Les Polonais réorganisèrent bientôt leur comité à Paris, ouvrirent un club au Casino Cadet, pour agiter la question suivante : « Comment la guerre actuelle peut influencer la marche de notre propagande ? » Ils protestèrent contre le Gouvernement de la défense nationale, qui refusait d’autoriser la formation d’une légion polonaise, et adressèrent un appel à la révolte aux Polonais servant dans l’armée prussienne, appel rédigé par Félix Pyat, et se déclarèrent prêts à aider quiconque voudrait entrer en révolution. Tout cela était fort bien de la part de gens n’ayant rien à perdre ; mais la France, qui se trouvait responsable de ces actes devant les puissances, et surtout devant la Russie, qui observait durant la guerre la neutralité la plus loyale, la France avait donc raison d’y regarder. Elle maintint son refus.

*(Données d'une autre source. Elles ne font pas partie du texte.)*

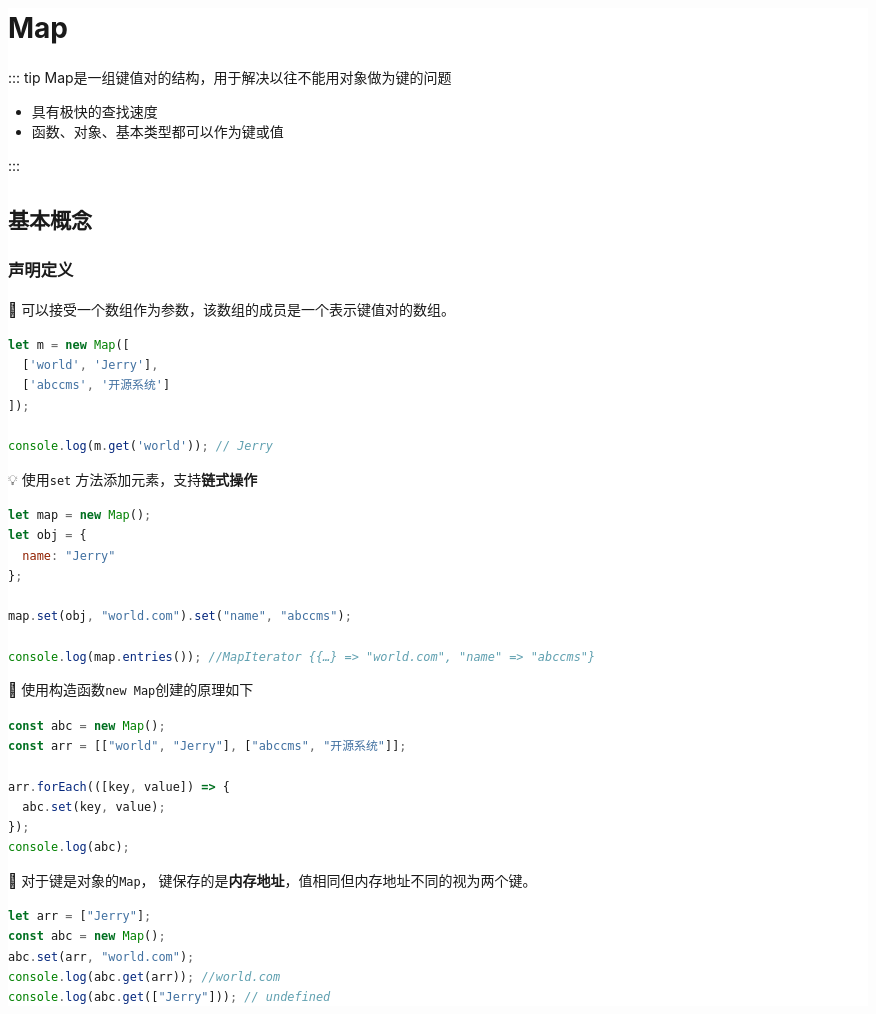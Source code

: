 # Map

::: tip Map是一组键值对的结构，用于解决以往不能用对象做为键的问题

- 具有极快的查找速度
- 函数、对象、基本类型都可以作为键或值

:::

## 基本概念

### 声明定义

📗 可以接受一个数组作为参数，该数组的成员是一个表示键值对的数组。

```js
let m = new Map([
  ['world', 'Jerry'],
  ['abccms', '开源系统']
]);

console.log(m.get('world')); // Jerry
```

💡 使用`set` 方法添加元素，支持**链式操作**

```js
let map = new Map();
let obj = {
  name: "Jerry"
};

map.set(obj, "world.com").set("name", "abccms");

console.log(map.entries()); //MapIterator {{…} => "world.com", "name" => "abccms"}
```

📗 使用构造函数`new Map`创建的原理如下

```js
const abc = new Map();
const arr = [["world", "Jerry"], ["abccms", "开源系统"]];

arr.forEach(([key, value]) => {
  abc.set(key, value);
});
console.log(abc);
```

📌 对于键是对象的`Map`， 键保存的是**内存地址**，值相同但内存地址不同的视为两个键。

```js
let arr = ["Jerry"];
const abc = new Map();
abc.set(arr, "world.com");
console.log(abc.get(arr)); //world.com
console.log(abc.get(["Jerry"])); // undefined
```
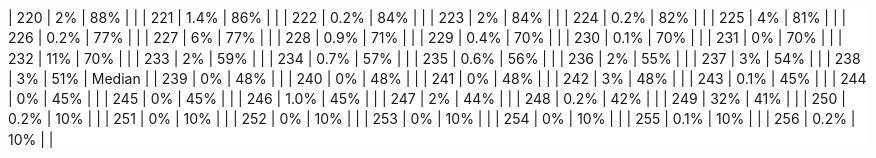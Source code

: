 | 220 | 2% | 88% |  |
| 221 | 1.4% | 86% |  |
| 222 | 0.2% | 84% |  |
| 223 | 2% | 84% |  |
| 224 | 0.2% | 82% |  |
| 225 | 4% | 81% |  |
| 226 | 0.2% | 77% |  |
| 227 | 6% | 77% |  |
| 228 | 0.9% | 71% |  |
| 229 | 0.4% | 70% |  |
| 230 | 0.1% | 70% |  |
| 231 | 0% | 70% |  |
| 232 | 11% | 70% |  |
| 233 | 2% | 59% |  |
| 234 | 0.7% | 57% |  |
| 235 | 0.6% | 56% |  |
| 236 | 2% | 55% |  |
| 237 | 3% | 54% |  |
| 238 | 3% | 51% | Median |
| 239 | 0% | 48% |  |
| 240 | 0% | 48% |  |
| 241 | 0% | 48% |  |
| 242 | 3% | 48% |  |
| 243 | 0.1% | 45% |  |
| 244 | 0% | 45% |  |
| 245 | 0% | 45% |  |
| 246 | 1.0% | 45% |  |
| 247 | 2% | 44% |  |
| 248 | 0.2% | 42% |  |
| 249 | 32% | 41% |  |
| 250 | 0.2% | 10% |  |
| 251 | 0% | 10% |  |
| 252 | 0% | 10% |  |
| 253 | 0% | 10% |  |
| 254 | 0% | 10% |  |
| 255 | 0.1% | 10% |  |
| 256 | 0.2% | 10% |  |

La « Société des militaires polonais », qui s’était mise en avant pour organiser la légion polonaise, envoya une circulaire à tous les réfugiés pour leur dire que, puisque le Gouvernement de la défense nationale n’acceptait pas le concours en masse de l’émigration polonaise, chaque membre de cette émigration servirait la France comme il l’entendrait. Les émigrés décidèrent d’entrer dans les bataillons de la garde nationale ; mais, pour avoir le droit de servir dans la garde nationale, il fallait être Français. M. Arago trancha la question en accordant la nationalité française à tous les Polonais qui avaient manifesté l’intention d’entrer dans la garde nationale.